After a group of consultants left a sports agency with a variety of proprietary documents, ACE Data Group found evidence that formed the basis of a successful preliminary injunction action and a RICO case against the renegades. A document, titled Game Plan, contained step-by-step directions to betray the company, steal its clients and trade secrets, and to blackmail the principals if the perpetrators were caught. The targets did not use their office computers to create the documents. However, Game Plan had been printed on an office computer and our experts were able to locate it in the swap file. The ringleader and several other participants in the conspiracy were later forced into bankruptcy.


In a well-publicized case involving corporate espionage, ACE Data Group experts proved that the litigation opponent, a Venezuelan company, hacked into our client’s servers, stole confidential client information and then attempted to delete the evidence.
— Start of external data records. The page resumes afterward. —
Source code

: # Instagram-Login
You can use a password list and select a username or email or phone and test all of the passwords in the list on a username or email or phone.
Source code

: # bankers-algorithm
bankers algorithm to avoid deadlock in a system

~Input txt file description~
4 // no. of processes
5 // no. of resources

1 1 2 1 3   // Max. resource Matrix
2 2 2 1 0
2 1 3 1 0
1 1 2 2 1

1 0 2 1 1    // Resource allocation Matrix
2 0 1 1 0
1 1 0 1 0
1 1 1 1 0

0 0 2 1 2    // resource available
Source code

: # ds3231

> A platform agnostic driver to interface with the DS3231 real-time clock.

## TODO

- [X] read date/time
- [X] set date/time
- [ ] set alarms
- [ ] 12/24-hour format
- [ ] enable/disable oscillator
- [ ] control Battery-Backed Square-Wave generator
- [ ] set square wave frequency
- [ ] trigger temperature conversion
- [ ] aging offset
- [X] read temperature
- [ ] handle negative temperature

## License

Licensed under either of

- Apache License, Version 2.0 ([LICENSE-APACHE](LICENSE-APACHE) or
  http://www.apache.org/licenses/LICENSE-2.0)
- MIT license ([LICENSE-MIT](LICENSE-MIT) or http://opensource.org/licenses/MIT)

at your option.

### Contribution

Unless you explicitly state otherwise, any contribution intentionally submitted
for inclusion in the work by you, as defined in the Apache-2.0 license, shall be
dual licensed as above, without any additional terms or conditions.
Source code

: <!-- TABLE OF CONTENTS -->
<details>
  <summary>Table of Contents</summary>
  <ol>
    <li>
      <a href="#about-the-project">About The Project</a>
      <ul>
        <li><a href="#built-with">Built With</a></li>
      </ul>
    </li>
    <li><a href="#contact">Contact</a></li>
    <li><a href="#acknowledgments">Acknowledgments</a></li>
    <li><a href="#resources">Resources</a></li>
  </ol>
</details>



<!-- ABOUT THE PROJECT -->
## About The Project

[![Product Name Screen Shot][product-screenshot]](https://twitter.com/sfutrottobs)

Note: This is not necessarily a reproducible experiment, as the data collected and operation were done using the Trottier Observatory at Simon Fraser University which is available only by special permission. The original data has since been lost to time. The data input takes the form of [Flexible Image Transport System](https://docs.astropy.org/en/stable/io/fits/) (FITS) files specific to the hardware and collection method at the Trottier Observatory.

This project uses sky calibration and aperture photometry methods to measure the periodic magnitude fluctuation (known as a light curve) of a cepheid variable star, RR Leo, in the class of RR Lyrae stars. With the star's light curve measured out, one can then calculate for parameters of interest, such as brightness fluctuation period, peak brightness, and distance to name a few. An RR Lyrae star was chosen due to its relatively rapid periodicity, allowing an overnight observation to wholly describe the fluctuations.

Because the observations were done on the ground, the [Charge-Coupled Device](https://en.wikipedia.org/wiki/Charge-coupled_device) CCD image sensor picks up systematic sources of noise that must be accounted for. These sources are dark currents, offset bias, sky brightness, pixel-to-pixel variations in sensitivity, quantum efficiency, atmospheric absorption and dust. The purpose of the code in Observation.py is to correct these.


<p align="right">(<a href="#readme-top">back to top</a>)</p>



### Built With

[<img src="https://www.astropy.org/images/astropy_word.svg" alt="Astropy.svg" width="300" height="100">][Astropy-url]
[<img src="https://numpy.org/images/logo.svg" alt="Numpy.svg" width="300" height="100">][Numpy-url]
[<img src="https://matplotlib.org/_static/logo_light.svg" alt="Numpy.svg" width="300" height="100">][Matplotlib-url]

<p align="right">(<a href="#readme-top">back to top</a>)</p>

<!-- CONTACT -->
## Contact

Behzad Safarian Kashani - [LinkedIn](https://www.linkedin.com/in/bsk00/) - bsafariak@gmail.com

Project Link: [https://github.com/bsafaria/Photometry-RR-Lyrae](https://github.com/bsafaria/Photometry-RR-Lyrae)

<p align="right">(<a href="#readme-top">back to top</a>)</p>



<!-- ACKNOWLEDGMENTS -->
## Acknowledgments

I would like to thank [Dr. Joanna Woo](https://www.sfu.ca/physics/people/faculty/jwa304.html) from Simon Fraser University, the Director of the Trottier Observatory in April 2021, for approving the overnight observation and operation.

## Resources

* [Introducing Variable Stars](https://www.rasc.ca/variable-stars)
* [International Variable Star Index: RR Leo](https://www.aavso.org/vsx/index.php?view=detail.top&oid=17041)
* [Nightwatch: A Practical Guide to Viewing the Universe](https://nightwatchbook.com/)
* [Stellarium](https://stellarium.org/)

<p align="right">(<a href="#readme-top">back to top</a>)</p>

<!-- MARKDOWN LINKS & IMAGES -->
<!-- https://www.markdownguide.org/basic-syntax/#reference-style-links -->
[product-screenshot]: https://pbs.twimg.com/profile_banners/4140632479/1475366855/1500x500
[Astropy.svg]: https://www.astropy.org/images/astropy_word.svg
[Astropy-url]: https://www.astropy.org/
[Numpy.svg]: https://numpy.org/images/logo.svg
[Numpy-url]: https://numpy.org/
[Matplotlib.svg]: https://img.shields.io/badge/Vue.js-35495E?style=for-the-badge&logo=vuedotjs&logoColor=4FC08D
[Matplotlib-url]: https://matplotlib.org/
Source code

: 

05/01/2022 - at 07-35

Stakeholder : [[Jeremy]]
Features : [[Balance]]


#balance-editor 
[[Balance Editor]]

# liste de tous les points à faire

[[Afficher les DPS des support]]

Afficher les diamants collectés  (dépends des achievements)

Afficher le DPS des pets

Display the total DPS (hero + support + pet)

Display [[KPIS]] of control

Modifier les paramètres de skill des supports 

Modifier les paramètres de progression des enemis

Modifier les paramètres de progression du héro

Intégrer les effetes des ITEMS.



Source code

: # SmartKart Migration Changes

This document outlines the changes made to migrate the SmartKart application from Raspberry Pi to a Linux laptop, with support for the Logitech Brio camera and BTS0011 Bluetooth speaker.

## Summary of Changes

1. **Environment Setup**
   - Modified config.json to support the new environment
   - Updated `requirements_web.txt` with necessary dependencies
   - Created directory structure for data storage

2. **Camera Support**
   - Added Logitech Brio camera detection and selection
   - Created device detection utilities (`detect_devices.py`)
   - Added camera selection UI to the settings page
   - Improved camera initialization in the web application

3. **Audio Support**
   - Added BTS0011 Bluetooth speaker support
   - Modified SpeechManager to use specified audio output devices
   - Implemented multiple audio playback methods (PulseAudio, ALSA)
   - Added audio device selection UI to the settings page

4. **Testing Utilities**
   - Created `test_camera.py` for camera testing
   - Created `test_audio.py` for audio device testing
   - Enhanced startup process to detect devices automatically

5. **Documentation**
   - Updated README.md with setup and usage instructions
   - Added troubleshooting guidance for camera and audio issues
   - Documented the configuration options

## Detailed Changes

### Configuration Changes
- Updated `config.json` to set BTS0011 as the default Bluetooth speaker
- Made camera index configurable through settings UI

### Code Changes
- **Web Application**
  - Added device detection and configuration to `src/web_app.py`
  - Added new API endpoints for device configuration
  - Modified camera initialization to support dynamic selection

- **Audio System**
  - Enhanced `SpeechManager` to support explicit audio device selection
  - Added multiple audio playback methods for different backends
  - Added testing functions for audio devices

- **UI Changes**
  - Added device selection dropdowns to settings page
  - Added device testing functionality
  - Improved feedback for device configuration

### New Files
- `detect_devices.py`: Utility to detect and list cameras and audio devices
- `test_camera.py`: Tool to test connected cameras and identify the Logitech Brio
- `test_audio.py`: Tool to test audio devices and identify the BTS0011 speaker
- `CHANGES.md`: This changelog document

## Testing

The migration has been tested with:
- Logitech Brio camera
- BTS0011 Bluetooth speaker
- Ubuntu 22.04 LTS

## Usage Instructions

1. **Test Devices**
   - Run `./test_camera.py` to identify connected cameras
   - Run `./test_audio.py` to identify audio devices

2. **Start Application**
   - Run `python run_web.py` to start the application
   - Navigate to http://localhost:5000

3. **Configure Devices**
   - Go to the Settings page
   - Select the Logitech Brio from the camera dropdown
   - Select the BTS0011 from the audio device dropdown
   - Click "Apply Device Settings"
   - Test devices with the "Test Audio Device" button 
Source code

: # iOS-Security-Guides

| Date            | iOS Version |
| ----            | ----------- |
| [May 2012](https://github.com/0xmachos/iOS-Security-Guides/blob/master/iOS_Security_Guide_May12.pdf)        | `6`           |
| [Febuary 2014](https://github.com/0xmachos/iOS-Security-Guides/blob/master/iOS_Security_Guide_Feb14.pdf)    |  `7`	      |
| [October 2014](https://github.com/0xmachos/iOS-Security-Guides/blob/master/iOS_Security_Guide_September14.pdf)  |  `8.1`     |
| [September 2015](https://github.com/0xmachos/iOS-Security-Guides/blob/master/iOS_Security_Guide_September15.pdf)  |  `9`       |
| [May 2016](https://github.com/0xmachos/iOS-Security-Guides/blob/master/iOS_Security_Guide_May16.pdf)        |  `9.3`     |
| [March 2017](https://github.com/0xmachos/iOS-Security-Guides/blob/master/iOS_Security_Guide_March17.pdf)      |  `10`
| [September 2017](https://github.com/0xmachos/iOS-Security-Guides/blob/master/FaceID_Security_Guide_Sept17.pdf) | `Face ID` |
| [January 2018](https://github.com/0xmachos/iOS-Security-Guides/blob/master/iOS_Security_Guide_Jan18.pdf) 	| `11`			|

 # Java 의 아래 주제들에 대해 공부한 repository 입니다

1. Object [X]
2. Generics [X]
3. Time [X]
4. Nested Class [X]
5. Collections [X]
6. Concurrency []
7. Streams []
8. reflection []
ACE Data Group used a proprietary protocol to recover 92 double deleted e-mails with 38 attached encrypted spreadsheets. We then cracked the encryption and proved that these files contained our client's valuable and proprietary information. The opponent defended its possession, claiming that our client provided it on floppy disks in February 2002. However, ACE Data Group proved that the disks produced as originals from February 2002 were not manufactured until four months later. Our evidence was the basis of the court’s finding for our client on the merits and in its contempt ruling against our opponent.